We got to talk to the auctioneer and had some great looks at a "barn find" Bugatti and some Mille Miglia eligible vehicles like the Lancia and Nardi Bobby. The latter was build by Nard for his daughter, Bobbi, and is a one of a kind little cute car that resembles a bug eye, without the eyes. They also had two Replica Alfa Romeos up for sale; one of them was supposed to fetch over 130.000 Euros.

After the visit to the museum we visited the most extensive car bookshop I have ever seen. Have a look on the Internet at www.gilena.it. They claim to have over nine thousand titles on sale. I actually found an Alpine book that I have never heard of.

The evening was spending in good spirits at a fine dining table with a good bottle of Nobile di Montepulciano.

Ciao, hopefully more tomorrow,

YB

Mille Miglia Museum

Nardia Bobby

Lancia

DB2-4, TFiat & DB2

To Brescia

Building the Grand Stand for the start.

Building up for the sealing ceremony.


Day One May 8, 2011 -

As the Siata was damaged during transport to Italy, I was asked to come a couple of days early so we could take care of the repairs. The driver's side brake line was cut, therefore the car couldn't go anywhere.

The trip to Milan went well and without any problems, but once I arrived in Malpensa I couldn't find the owner of the Siata. Turned out, he was waiting for me at another terminal. I went to the Dollar rental car desk, and the Italian ladies at the counter were extremely helpful, to the point that they let me use their cell phone to make an international call. Once we made contact we went to pick up the car at the broker.

Again Italian courtesy went high. As everything seems to be closed on Sunday, a lady came especially for us to open the complex so we could pick up the car.
Push starting was needed, as the battery was drained. It took three meters pushing and she came alive.

Three heart attacks later I drove the Siata onto an empty parking lot, where we repaired the brakes with the parts I brought with me. Half an hour later she was bled, and we took off for the hotel, where to my pleasant surprise the GP of Turkey was just about to start. Imagine watching a GP with 5 Deutscher driving on German TV!

Here's the view from the hotel on day one, the sun is out and the temperature is in the high 70's.


NEWS UPDATE 5/1/2011 -

For those who know the significance of the Mille Miglia, it won't be a surprise to see the quality of the cars that are selected to participate. Out of more than 1500 entrees, only a maximum of 375 cars are selected to participate.

The organisers have a special committee, with adequate Italian Style rules to decide who is going to be part of the event, and who doesn't.

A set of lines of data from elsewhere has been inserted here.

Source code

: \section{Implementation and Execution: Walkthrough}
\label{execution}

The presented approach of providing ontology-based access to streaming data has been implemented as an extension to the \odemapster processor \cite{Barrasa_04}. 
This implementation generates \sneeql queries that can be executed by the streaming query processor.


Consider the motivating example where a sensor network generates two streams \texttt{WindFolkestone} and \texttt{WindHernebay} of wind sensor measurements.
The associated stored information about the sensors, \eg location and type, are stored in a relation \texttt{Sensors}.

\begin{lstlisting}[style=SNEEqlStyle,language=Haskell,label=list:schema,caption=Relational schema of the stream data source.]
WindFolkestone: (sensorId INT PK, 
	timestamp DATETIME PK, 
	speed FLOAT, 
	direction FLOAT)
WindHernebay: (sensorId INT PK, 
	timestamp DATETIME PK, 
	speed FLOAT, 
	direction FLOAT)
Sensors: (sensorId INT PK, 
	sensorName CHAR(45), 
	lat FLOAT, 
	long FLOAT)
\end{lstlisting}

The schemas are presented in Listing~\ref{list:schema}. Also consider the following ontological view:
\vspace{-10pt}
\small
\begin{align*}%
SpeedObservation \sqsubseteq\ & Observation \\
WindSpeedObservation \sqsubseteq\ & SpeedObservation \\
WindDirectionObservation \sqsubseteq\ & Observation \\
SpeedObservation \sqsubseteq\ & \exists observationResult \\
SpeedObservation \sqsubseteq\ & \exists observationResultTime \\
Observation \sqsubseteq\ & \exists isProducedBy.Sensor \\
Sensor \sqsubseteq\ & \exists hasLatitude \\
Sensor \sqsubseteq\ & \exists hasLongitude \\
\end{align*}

To see all the participating cars please click on this link, make sure you have a bit of time on hands to go through this virtual museum: http://www.1000miglia.eu/form/vetture_accettate.php

As from the 12th of May, the official Mille Miglia site will allow you to follow your favorite cars. I hope Siata Nr 184 will be on your list. Just click on this link: http://www.racelink.it/mm/live/index.php?lan=ENG

I will leave this Saturday to go to Milan. The Siata will be waiting for us at the airport, but she is not drivable. During transport to Milan, somebody unfortunately put a strap around a brake line and tore the line in pieces. Luckily for us, I have all the dimensions on file, and will go to Italy with a new brake line and extra brake fluid to repair the car at the airport. The plan from there is to drive to Brescia where the technical inspection is planned for the 10th.

Next time , I will be greeting you from Italy,

Ciao amici,

yves 5/1/11


Video of last year's Mille Miglia rally - Nr 199 is THE car!